**Problem to solve:**
Report each line of the data that has "quantum" somewhere in it.

START Input

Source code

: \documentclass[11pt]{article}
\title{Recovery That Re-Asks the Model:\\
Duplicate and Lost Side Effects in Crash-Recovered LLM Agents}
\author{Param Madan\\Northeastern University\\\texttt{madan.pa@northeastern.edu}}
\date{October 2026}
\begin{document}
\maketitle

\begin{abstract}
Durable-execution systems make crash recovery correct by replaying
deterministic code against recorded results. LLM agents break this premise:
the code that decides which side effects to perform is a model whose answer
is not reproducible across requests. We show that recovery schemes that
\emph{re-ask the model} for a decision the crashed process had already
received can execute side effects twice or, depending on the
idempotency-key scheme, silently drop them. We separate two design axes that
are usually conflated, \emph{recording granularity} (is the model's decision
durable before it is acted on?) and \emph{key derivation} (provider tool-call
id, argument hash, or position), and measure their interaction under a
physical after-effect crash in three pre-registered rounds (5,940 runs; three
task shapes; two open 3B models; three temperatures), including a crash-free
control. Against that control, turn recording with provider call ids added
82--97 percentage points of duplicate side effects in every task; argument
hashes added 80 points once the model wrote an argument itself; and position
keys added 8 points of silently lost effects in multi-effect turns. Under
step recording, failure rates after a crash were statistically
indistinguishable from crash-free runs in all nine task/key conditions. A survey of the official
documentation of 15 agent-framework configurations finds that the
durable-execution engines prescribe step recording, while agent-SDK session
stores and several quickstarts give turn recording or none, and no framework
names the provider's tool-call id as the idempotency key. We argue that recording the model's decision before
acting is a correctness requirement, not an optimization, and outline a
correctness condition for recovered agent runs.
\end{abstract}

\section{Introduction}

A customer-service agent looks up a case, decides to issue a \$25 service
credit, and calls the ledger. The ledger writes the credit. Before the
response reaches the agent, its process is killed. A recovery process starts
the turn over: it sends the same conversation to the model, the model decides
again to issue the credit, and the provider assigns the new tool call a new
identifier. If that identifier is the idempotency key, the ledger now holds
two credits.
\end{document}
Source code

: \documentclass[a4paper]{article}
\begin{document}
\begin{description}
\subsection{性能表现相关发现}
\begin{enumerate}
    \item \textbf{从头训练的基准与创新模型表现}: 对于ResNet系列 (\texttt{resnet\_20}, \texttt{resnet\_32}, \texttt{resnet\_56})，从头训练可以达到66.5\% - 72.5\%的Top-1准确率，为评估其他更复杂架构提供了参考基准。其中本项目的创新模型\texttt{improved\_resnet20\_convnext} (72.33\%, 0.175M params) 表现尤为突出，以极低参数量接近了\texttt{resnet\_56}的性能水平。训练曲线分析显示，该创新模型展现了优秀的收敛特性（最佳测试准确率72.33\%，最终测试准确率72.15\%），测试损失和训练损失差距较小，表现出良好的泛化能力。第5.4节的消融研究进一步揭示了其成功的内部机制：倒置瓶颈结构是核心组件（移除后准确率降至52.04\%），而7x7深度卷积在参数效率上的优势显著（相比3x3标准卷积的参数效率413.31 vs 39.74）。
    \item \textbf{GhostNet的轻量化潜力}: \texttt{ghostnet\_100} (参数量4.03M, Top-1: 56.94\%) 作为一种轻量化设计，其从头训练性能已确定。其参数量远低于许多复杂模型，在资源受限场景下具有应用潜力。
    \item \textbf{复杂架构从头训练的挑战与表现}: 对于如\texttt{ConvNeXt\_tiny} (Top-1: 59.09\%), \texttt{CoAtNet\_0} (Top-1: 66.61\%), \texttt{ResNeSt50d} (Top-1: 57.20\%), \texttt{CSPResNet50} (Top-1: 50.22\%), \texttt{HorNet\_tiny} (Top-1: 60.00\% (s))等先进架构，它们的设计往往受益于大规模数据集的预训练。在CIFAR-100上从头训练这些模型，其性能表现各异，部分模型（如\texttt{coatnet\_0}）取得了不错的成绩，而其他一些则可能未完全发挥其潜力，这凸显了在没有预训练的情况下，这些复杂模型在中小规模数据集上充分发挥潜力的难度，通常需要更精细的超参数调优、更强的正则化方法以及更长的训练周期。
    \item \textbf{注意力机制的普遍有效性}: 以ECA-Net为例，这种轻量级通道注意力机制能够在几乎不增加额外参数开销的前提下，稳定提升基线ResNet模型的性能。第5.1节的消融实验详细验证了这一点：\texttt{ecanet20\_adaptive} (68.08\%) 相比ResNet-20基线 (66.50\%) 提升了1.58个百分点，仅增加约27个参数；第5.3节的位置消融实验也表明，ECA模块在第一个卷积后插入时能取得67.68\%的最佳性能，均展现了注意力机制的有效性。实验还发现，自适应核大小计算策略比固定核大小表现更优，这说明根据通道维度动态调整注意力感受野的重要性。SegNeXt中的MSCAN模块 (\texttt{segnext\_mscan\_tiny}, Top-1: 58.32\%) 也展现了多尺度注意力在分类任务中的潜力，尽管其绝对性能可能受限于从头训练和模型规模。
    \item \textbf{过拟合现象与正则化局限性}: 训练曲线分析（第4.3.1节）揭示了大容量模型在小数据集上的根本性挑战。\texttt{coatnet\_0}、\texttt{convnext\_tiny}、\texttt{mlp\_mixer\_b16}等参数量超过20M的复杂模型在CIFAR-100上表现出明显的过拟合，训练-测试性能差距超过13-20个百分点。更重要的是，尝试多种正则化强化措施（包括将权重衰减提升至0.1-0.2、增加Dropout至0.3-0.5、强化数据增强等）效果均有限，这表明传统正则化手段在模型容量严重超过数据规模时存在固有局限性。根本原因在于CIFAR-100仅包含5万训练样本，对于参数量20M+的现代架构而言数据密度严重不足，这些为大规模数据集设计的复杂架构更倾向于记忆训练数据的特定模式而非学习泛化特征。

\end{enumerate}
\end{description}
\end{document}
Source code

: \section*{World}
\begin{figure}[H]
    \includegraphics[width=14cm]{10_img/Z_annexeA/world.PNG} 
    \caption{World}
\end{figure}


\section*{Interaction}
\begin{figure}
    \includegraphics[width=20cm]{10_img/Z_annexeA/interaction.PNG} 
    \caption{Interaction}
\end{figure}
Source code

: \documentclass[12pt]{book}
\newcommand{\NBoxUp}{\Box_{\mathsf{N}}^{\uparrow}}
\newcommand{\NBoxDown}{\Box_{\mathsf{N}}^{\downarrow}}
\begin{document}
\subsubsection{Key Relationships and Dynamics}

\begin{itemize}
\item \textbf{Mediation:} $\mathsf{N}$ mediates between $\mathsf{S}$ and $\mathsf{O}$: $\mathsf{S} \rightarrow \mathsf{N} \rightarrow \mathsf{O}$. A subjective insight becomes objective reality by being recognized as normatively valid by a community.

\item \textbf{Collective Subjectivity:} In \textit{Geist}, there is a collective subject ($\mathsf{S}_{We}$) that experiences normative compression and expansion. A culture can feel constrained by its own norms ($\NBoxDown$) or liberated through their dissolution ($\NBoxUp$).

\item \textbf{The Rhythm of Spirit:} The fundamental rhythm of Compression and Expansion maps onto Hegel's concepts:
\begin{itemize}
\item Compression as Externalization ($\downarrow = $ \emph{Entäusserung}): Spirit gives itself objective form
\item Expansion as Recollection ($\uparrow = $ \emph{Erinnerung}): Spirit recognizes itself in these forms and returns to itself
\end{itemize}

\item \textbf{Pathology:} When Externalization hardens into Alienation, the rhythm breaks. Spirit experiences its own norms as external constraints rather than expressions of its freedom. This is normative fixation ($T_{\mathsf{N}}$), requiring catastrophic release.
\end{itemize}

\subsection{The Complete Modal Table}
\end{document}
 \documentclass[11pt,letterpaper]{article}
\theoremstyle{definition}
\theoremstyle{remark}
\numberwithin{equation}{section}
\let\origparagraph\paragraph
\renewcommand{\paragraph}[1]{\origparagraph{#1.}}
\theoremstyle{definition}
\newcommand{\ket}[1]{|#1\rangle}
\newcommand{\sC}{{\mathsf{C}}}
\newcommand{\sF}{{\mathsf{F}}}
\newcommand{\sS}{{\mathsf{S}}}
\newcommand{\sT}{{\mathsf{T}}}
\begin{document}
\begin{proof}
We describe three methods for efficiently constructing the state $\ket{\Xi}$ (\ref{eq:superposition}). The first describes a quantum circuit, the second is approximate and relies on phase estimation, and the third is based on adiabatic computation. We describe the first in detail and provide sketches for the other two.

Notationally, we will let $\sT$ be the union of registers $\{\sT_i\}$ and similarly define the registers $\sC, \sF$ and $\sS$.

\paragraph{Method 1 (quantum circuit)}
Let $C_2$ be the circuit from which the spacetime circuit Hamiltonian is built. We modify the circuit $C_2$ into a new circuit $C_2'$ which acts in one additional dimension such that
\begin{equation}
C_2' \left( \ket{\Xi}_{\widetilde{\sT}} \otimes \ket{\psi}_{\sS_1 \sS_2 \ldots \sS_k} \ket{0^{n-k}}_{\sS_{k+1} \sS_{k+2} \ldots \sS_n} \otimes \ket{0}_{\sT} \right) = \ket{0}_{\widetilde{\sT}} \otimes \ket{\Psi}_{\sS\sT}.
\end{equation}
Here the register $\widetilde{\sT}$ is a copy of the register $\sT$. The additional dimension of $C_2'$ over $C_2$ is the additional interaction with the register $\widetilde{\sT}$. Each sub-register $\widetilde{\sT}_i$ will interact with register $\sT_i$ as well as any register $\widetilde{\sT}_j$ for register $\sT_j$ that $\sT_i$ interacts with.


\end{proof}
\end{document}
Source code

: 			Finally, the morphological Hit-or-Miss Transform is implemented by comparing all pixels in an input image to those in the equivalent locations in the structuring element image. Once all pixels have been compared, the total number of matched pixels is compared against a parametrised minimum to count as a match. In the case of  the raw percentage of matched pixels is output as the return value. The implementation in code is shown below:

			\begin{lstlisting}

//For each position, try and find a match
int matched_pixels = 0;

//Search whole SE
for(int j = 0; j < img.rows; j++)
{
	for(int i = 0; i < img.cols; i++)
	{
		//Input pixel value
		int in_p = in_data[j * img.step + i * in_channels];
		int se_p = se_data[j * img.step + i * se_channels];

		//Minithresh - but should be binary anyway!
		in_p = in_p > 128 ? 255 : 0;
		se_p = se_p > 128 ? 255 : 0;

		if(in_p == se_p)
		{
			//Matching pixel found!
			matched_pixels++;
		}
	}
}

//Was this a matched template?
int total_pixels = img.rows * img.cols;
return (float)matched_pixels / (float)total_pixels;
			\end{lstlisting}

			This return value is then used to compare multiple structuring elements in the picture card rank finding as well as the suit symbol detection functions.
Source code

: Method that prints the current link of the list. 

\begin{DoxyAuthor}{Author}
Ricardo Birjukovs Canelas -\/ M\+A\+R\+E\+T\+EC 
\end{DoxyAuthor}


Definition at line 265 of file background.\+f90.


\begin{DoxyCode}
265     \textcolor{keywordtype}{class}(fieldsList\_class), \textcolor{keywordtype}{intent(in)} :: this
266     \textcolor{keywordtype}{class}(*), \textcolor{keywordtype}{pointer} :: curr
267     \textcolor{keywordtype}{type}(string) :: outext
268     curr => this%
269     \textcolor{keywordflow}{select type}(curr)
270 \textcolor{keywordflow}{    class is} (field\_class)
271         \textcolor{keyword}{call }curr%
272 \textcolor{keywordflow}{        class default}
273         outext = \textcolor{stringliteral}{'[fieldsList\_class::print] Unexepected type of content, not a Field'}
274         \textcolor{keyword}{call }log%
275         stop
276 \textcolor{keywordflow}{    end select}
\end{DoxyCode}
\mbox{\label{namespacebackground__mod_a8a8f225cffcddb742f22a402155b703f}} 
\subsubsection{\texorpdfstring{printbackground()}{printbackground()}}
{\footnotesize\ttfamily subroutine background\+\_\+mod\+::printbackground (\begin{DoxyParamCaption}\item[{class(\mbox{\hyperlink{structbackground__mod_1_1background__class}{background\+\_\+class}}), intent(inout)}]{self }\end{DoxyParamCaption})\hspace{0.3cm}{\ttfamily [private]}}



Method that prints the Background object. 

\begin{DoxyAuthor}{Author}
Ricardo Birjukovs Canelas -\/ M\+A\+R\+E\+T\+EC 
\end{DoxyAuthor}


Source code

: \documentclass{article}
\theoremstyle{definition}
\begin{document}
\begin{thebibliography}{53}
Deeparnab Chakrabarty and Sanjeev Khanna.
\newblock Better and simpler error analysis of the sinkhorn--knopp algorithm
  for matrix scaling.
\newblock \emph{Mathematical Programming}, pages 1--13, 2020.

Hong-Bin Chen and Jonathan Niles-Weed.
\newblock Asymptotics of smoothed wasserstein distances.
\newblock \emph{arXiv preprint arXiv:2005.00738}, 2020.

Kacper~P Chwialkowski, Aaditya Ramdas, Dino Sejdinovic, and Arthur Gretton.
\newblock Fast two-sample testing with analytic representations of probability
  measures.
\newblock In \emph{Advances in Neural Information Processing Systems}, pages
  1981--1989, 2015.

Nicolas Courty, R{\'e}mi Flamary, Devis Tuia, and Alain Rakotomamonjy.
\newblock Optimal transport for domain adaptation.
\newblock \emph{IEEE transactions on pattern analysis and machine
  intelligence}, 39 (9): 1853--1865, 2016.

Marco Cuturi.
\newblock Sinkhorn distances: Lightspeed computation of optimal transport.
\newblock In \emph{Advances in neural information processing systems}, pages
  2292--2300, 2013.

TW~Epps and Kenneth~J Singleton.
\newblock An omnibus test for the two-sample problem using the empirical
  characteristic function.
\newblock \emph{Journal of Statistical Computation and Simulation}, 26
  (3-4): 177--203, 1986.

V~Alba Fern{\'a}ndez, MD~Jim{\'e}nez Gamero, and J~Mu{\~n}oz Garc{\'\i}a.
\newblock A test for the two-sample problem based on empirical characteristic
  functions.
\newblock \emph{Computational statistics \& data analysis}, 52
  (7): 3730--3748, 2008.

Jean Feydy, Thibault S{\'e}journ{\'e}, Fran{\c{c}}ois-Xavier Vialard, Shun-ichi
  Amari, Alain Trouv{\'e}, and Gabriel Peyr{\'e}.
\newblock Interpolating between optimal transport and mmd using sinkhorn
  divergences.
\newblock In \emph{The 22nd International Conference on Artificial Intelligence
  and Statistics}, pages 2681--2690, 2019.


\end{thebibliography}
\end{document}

END Input

**Response box:**
We describe three methods for efficiently constructing the state $\ket{\Xi}$ (\ref{eq:superposition}). The first describes a quantum circuit, the second is approximate and relies on phase estimation, and the third is based on adiabatic computation. We describe the first in detail and provide sketches for the other two.
\paragraph{Method 1 (quantum circuit)}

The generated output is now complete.